(a) According to Postulate 2 of Chapter 3, the results of the measurements are given by the eigenvalues of the measured quantity. Here the eigenvalues of \hat{J}_{x}, which are obtained by diagonalizing the matrix J_{x} are j_{x}=-\hbar ,0, and \hbar; the respective (normalized) eigenstates are
|-1〉=\frac{1}{2}\left(\begin{matrix} -1 \\ \sqrt{2} \\ -1 \end {matrix} \right) , |0〉=\frac{1}{\sqrt{2} } \left(\begin{matrix} -1 \\ 0 \\ 1 \end{matrix} \right), |1〉=\frac{1}{2}\left(\begin{matrix} 1 \\ \sqrt{2} \\ 1 \end{matrix} \right). (5.260)
(b) If the system is in the state j_{x}=-\hbar, its eigenstate is given by |-1〉 . In this case 〈\hat{J}_{z} 〉 and 〈\hat{J}^{2}_{z}〉 are given by
〈-1|\hat{J}_{z}|-1 〉=\frac{\hbar }{4} \left(\begin{matrix} -1 & \sqrt{2} & -1\end{matrix} \right) \left(\begin{matrix} 1 & 0 & 0 \\ 0 & 0 & 0 \\ 0 & 0 & -1 \end{matrix} \right)\left(\begin{matrix} -1 \\ \sqrt{2} \\ -1 \end{matrix} \right)=0, (5.261)
〈-1|\hat{J}^{2}_{z}|-1 〉=\frac{\hbar ^{2} }{4} \left(\begin {matrix} -1 & \sqrt{2} & -1\end{matrix} \right) \left(\begin{matrix} 1 & 0 & 0 \\ 0 & 0 & 0 \\ 0 & 0 & 1 \end{matrix} \right)\left(\begin {matrix} -1 \\ \sqrt{2} \\ -1 \end{matrix} \right)=\frac{\hbar ^{2} }{2}. (5.262)
Thus, the uncertainty \Delta J_{z} is given by
\Delta J_{z}=\sqrt{〈-1|\hat{J}^{2}_{z}|-1 〉-〈-1|\hat{J}_{z}|-1 〉^{2} } =\sqrt{\frac{\hbar ^{2} }{2}} =\frac{\hbar }{\sqrt{2} } . (5.263)

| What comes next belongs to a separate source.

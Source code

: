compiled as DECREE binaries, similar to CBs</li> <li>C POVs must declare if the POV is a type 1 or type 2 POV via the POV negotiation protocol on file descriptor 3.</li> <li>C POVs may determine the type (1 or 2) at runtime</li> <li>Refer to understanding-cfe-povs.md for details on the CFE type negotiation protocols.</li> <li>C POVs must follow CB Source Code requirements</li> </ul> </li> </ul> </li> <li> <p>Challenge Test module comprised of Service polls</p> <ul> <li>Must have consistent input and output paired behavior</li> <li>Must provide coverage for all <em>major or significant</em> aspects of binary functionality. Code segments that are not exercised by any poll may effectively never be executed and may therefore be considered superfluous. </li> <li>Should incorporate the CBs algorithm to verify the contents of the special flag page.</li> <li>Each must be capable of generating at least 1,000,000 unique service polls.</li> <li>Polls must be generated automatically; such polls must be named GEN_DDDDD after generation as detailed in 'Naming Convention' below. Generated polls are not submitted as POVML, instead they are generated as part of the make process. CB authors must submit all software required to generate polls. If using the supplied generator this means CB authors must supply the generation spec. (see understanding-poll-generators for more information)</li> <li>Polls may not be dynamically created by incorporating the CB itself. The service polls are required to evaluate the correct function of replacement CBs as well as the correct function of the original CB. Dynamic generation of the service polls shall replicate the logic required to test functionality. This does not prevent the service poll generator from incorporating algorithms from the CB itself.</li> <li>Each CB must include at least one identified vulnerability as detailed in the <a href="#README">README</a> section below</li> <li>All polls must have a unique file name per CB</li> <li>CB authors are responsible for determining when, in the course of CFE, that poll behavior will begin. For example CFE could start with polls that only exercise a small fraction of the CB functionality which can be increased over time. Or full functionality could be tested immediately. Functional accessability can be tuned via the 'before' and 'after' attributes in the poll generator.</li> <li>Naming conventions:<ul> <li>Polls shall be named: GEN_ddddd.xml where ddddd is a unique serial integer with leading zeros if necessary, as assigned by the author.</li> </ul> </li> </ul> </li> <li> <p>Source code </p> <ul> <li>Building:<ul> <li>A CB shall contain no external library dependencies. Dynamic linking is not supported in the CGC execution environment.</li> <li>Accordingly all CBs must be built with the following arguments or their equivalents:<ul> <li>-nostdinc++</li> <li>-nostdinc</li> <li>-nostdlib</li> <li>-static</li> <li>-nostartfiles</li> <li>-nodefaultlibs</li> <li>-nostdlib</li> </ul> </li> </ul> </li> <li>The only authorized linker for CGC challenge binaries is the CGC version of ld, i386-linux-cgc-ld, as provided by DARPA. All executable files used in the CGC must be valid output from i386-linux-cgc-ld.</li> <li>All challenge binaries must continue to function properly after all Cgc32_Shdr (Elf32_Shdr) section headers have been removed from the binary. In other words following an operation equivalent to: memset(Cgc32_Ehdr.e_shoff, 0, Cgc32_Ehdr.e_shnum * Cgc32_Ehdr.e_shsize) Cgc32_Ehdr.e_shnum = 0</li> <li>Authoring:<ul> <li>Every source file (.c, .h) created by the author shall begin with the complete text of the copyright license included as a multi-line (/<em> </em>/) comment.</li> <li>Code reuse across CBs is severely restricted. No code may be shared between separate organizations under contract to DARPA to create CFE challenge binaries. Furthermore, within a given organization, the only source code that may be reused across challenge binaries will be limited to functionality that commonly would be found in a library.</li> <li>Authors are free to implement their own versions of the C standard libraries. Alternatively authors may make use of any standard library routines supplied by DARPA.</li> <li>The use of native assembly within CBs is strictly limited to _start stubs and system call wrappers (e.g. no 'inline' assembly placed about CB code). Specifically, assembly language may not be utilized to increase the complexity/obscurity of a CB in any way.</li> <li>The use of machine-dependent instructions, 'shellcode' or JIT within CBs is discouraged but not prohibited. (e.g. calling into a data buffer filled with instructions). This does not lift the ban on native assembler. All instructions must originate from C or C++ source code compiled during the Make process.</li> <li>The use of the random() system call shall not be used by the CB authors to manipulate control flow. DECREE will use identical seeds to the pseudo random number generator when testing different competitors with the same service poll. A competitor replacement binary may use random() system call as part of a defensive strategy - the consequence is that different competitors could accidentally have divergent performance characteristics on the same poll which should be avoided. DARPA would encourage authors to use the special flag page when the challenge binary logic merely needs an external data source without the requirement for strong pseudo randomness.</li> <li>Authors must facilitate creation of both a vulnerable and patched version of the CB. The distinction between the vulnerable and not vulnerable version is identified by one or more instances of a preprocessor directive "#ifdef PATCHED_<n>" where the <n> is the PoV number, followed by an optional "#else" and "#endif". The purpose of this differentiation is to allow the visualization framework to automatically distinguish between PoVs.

(c) Following the same procedure in (b), we have
〈-1|\hat{J}_{y}|-1 〉=\frac{\hbar }{4\sqrt{2} } \left(\begin {matrix} -1 & \sqrt{2} & -1\end{matrix} \right)\left(\begin{matrix} 0 & -i & 0 \\ i & 0 & -i \\ 0 & i & 0 \end{matrix} \right)\left(\begin{matrix} -1 \\ \sqrt{2} \\ -1 \end{matrix} \right)=0, (5.264)
〈-1|\hat{J}^{2}_{y}|-1 〉=\frac{\hbar ^{2} }{8}\left(\begin {matrix} -1 & \sqrt{2} & -1\end{matrix} \right)\left(\begin{matrix} 1 & 0 & -1 \\ 0 & 2 & 0 \\ -1 & 0 & 1 \end{matrix} \right)\left(\begin {matrix} -1 \\ \sqrt{2} \\ -1 \end{matrix} \right)= \frac{\hbar ^{2} }{2}; (5.265)
hence
\Delta J_{y}=\sqrt{〈-1|\hat{J}^{2}_{y}|-1 〉-〈-1|\hat{J}_{y}|-1 〉^{2} } =\frac{\hbar }{\sqrt{2} } . (5.266)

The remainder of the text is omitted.